LE DUC.--Ton explication est excellente.

LE BOUFFON.--Par ma foi ! non, monsieur, quoiqu’il vous plaise d’être un
de mes amis.

LE DUC.--Tu ne diras pas que tu sois mal par ma faute : voilà de l’or.

LE BOUFFON.--Si ce n’est que cela aurait l’air de duplicité, monsieur,
je voudrais que vous pussiez redoubler.

LE DUC.--Ah ! tu me donnes là un mauvais conseil.

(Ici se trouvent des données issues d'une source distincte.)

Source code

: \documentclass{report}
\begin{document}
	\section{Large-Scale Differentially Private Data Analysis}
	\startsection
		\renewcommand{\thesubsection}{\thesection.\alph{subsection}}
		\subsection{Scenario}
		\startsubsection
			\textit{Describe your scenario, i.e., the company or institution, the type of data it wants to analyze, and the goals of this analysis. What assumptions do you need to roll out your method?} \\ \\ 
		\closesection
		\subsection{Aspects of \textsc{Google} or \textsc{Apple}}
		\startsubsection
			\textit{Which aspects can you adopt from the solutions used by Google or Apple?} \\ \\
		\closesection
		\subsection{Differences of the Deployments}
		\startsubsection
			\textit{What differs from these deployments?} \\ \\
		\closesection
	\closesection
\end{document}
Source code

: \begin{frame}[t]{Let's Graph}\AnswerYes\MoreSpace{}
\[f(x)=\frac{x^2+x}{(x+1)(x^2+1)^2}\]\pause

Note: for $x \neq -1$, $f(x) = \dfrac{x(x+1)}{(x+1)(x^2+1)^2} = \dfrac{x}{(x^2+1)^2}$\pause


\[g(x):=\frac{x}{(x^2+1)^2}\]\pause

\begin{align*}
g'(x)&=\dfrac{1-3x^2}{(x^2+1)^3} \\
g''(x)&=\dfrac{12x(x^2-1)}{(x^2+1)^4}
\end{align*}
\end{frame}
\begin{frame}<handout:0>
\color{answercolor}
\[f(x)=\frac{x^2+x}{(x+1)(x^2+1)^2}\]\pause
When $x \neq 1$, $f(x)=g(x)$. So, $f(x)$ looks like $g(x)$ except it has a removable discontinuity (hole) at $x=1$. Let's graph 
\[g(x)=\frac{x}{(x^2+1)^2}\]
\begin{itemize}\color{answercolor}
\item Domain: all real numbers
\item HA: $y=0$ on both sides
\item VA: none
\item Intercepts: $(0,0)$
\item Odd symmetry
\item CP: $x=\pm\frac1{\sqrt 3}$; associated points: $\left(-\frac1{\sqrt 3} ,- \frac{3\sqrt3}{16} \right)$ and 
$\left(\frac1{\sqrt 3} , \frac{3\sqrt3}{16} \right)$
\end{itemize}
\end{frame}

LE BOUFFON.--Mettez votre grandeur dans votre poche, seigneur, pour
cette seule fois, et laissez obéir la chair et le sang.

LE DUC.--Allons, je veux bien être assez grand pécheur pour me rendre
coupable de duplicité : voilà une seconde pièce.

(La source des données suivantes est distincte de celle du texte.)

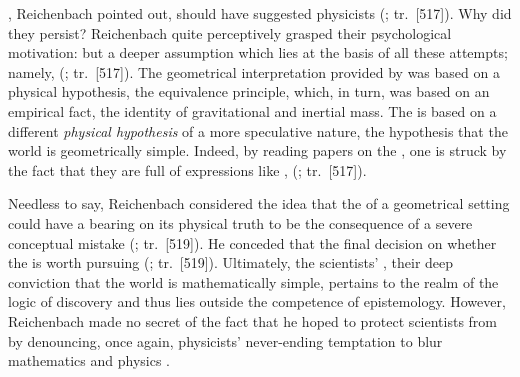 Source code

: \documentclass[final]{article}
\renewcommand{\rzlap}[2]{(\cite[#1]{Reichenbach1928}; tr.\ [#2])\xspace}
\begin{document}
, Reichenbach pointed out, should have suggested physicists  \rzlap{370}{517}. Why did they persist? Reichenbach quite perceptively grasped their psychological motivation:  but a deeper assumption which lies at the basis of all these attempts; namely,  \rzlap{370}{517}. The geometrical interpretation provided by \gr was based on a physical hypothesis, the equivalence principle, which, in turn, was based on an empirical fact, the identity of gravitational and inertial mass. The \uftp is based on a different \emph{physical hypothesis} of a more speculative nature, the hypothesis that the world is geometrically simple. Indeed, by reading papers on the \uft, one is struck by the fact that they are full of expressions like , \etc \rzlap{370}{517}.

Needless to say, Reichenbach considered the idea that the  of a geometrical setting could have a bearing on its physical truth to be the consequence of a severe conceptual mistake \rzlap{372}{519}. He conceded that the final decision on whether the \uftp is worth pursuing  \rzlap{372}{519}. Ultimately, the scientists' , their deep conviction that the world is mathematically simple, pertains to the realm of the logic of discovery and thus lies outside the competence of epistemology. However, Reichenbach made no secret of the fact that he hoped to protect scientists from  by denouncing, once again, physicists' never-ending temptation to blur mathematics and physics \citep[373]{Reichenbach1928}.
\end{document}
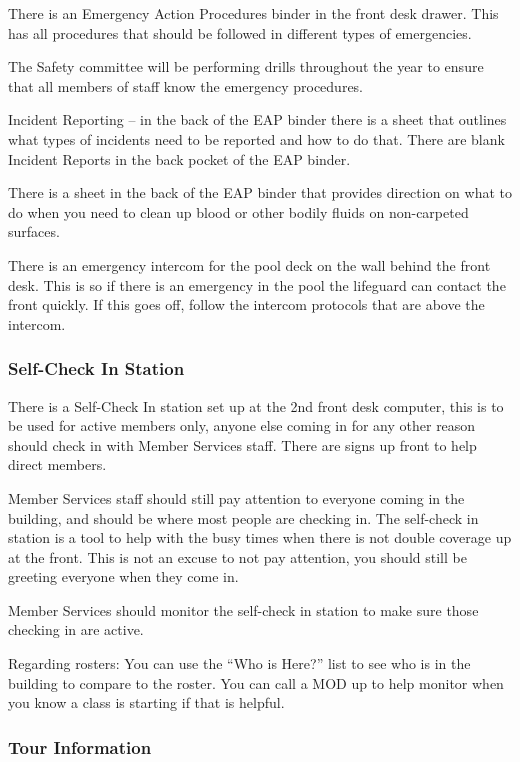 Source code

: \documentclass[
]{report}
\begin{document}
There is an Emergency Action Procedures binder in the front desk drawer.
This has all procedures that should be followed in different types of
emergencies.

The Safety committee will be performing drills throughout the year to
ensure that all members of staff know the emergency procedures.

Incident Reporting -- in the back of the EAP binder there is a sheet
that outlines what types of incidents need to be reported and how to do
that. There are blank Incident Reports in the back pocket of the EAP
binder.

There is a sheet in the back of the EAP binder that provides direction
on what to do when you need to clean up blood or other bodily fluids on
non-carpeted surfaces.

There is an emergency intercom for the pool deck on the wall behind the
front desk. This is so if there is an emergency in the pool the
lifeguard can contact the front quickly. If this goes off, follow the
intercom protocols that are above the intercom.

\hypertarget{self-check-in-station}{%
\subsubsection{Self-Check In Station}\label{self-check-in-station}}

There is a Self-Check In station set up at the 2nd front desk computer,
this is to be used for active members only, anyone else coming in for
any other reason should check in with Member Services staff. There are
signs up front to help direct members.

Member Services staff should still pay attention to everyone coming in
the building, and should be where most people are checking in. The
self-check in station is a tool to help with the busy times when there
is not double coverage up at the front. This is not an excuse to not pay
attention, you should still be greeting everyone when they come in.

Member Services should monitor the self-check in station to make sure
those checking in are active.

Regarding rosters: You can use the ``Who is Here?'' list to see who is
in the building to compare to the roster. You can call a MOD up to help
monitor when you know a class is starting if that is helpful.

\hypertarget{tour-information}{%
\subsubsection{Tour Information}\label{tour-information}}
\end{document}
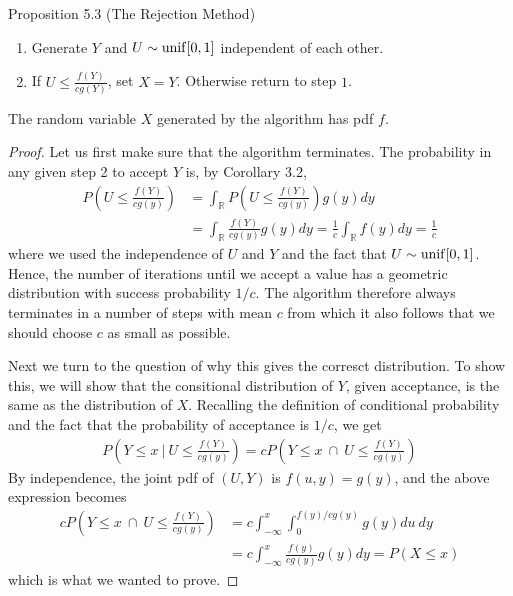 \begin{boks}{Proposition 5.3 (The Rejection Method)}
  \begin{enumerate}[label = \arabic*.]
    \item Generate $Y$ and $U \sim \operatorname{unif}[0,1]$ independent of each other.
    \item If $U \leq \frac{f(Y)}{cg(Y)}$, set $X = Y$. Otherwise return to step $1$.
  \end{enumerate}
  The random variable $X$ generated by the algorithm has pdf $f$.
\end{boks}
\begin{proof}
  Let us first make sure that the algorithm terminates. The probability in any given step 2 to accept $Y$ is, by Corollary 3.2,
  \begin{align*}
    P\left( U \leq \frac{f(Y)}{cg(y)} \right) &=
    \int_{\mathbb{R}} P\left( U \leq \frac{f(Y)}{cg(y)} \right) g(y)dy \\
    &= \int_{\mathbb{R}} \frac{f(Y)}{cg(y)} g(y)dy =
    \frac{1}{c}\int_\mathbb{R}f(y)dy =
    \frac{1}{c}
  \end{align*}
  where we used the independence of $U$ and $Y$ and the fact that $U \sim \operatorname{unif}[0,1]$. Hence, the number of iterations until we accept a value has a geometric distribution with success probability $1/c$. The algorithm therefore always terminates in a number of steps with mean $c$ from which it also follows that we should choose $c$ as small as possible.

  Next we turn to the question of why this gives the corresct distribution. To show this, we will show that the consitional distribution of $Y$, given acceptance, is the same as the distribution of $X$. Recalling the definition of conditional probability and the fact that the probability of acceptance is $1/c$, we get
  \begin{align*}
    P\left(Y \leq x \ \bigg| \ U \leq \frac{f(Y)}{cg(y)} \right) =
    cP\left(Y \leq x \ \cap \ U \leq \frac{f(Y)}{cg(y)}\right)
  \end{align*}
  By independence, the joint pdf of $(U, Y)$ is $f(u,y) = g(y)$, and the above expression becomes
  \begin{align*}
    cP\left(Y \leq x \ \cap \ U \leq \frac{f(Y)}{cg(y)}\right) &= c \int_{-\infty}^x \int_0^{f(y)/cg(y)} g(y)du \ dy \\
    &= c \int_{-\infty}^x \frac{f(y)}{cg(y)}g(y)dy = P(X \leq x)
  \end{align*}
  which is what we wanted to prove.
\end{proof}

LE BOUFFON.--Primo, secundo, tertio, c’est un beau jeu, et le vieux
proverbe dit que la troisième fois paye pour toutes les autres : les
triples, monsieur, sont une vive et joyeuse mesure ; et les cloches de
Saint-Bennet, monsieur, peuvent vous rappeler, une, deux, trois.

LE DUC.--Tu ne m’attraperas plus d’argent ce coup-ci. Si tu veux faire
savoir à ta maîtresse que je suis ici pour lui parler, et l’amener avec
toi, cela pourrait encore réveiller ma générosité.

LE BOUFFON.--Ah ! monsieur, bercez-la, votre générosité, jusqu’à ce
que je revienne ; j’y vais, monsieur. Mais je ne voudrais pas que vous
crussiez que mon désir d’avoir est le péché de convoitise. Mais comme
vous le dites, monsieur, je vous en prie, que votre générosité fasse un
somme, et je viendrai la réveiller tout à l’heure.

(Le bouffon sort.)

(Entrent Antonio et officiers de justice.)

VIOLA.--Seigneur, voici l’homme qui m’a sauvé.